DATA IN THIS EXERCISE
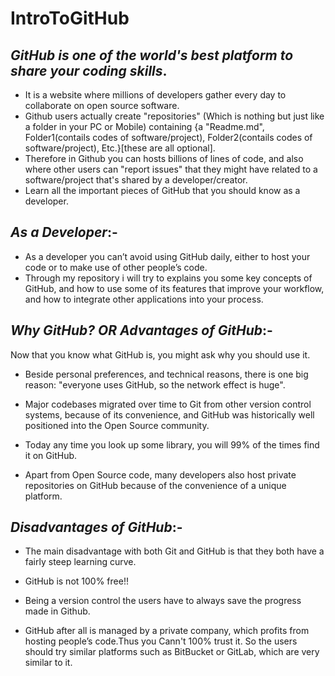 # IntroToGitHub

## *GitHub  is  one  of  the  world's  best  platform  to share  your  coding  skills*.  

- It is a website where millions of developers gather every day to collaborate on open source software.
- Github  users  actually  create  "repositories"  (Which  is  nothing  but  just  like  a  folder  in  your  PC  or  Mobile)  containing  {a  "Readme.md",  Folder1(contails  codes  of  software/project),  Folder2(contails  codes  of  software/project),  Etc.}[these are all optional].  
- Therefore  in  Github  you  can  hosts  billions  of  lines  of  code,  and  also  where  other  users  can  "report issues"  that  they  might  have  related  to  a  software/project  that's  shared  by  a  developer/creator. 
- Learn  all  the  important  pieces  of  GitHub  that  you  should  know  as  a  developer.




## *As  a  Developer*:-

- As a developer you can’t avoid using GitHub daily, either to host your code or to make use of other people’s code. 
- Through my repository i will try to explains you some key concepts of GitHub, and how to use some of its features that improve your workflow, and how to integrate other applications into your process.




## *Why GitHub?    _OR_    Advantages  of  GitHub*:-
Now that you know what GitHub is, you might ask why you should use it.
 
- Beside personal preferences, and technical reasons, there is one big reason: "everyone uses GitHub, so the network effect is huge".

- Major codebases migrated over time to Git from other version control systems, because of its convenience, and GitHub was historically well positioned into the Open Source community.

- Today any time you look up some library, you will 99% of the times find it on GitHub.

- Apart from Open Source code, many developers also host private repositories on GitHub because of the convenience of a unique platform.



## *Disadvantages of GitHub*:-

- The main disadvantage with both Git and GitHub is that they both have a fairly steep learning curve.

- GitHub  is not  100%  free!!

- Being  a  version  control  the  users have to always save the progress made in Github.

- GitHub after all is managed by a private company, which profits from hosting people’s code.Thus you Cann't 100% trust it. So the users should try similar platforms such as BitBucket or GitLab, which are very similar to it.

---

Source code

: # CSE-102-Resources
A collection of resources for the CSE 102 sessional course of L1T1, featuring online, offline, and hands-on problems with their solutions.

PROBLEM DETAILS
Using the material above, filter for lines holding "will" and copy each one.

PROBLEM SOLUTION
- Through my repository i will try to explains you some key concepts of GitHub, and how to use some of its features that improve your workflow, and how to integrate other applications into your process.
- Today any time you look up some library, you will 99% of the times find it on GitHub.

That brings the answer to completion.